Stored data
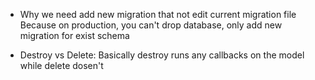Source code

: - Why we need add new migration that not edit current migration file
  Because on production, you can't drop database, only add new migration for exist schema

- Destroy vs Delete: Basically destroy runs any callbacks on the model while delete dosen't

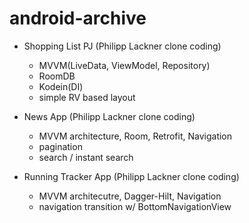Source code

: # android-archive

- Shopping List PJ (Philipp Lackner clone coding)
  - MVVM(LiveData, ViewModel, Repository)
  - RoomDB
  - Kodein(DI)
  - simple RV based layout

- News App (Philipp Lackner clone coding)
  - MVVM architecture, Room, Retrofit, Navigation
  - pagination
  - search / instant search

- Running Tracker App (Philipp Lackner clone coding)
  - MVVM architecutre, Dagger-Hilt, Navigation
  - navigation transition w/ BottomNavigationView
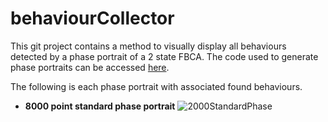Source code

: # behaviourCollector
This git project contains a method to visually display all behaviours detected by a phase portrait of a 2 state FBCA. The code used to generate phase portraits can be accessed [here](https://github.com/mkreitze/mastersThesis).

The following is each phase portrait with associated found behaviours.

* **8000 point standard phase portrait**
![2000StandardPhase](https://github.com/mkreitze/behaviourCollector/tree/master/1200PhasePortDecibR%20file/1200PhasePortDeci)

*Work to complete*: The line with "- search / instant search" marks the end: restate word for word every line from the top of the data through that one, omitting pictures.

*Task result*:
Source code

: - Why we need add new migration that not edit current migration file
  Because on production, you can't drop database, only add new migration for exist schema

- Destroy vs Delete: Basically destroy runs any callbacks on the model while delete dosen't

Source code

: # android-archive

- Shopping List PJ (Philipp Lackner clone coding)
  - MVVM(LiveData, ViewModel, Repository)
  - RoomDB
  - Kodein(DI)
  - simple RV based layout

- News App (Philipp Lackner clone coding)
  - MVVM architecture, Room, Retrofit, Navigation
  - pagination
  - search / instant search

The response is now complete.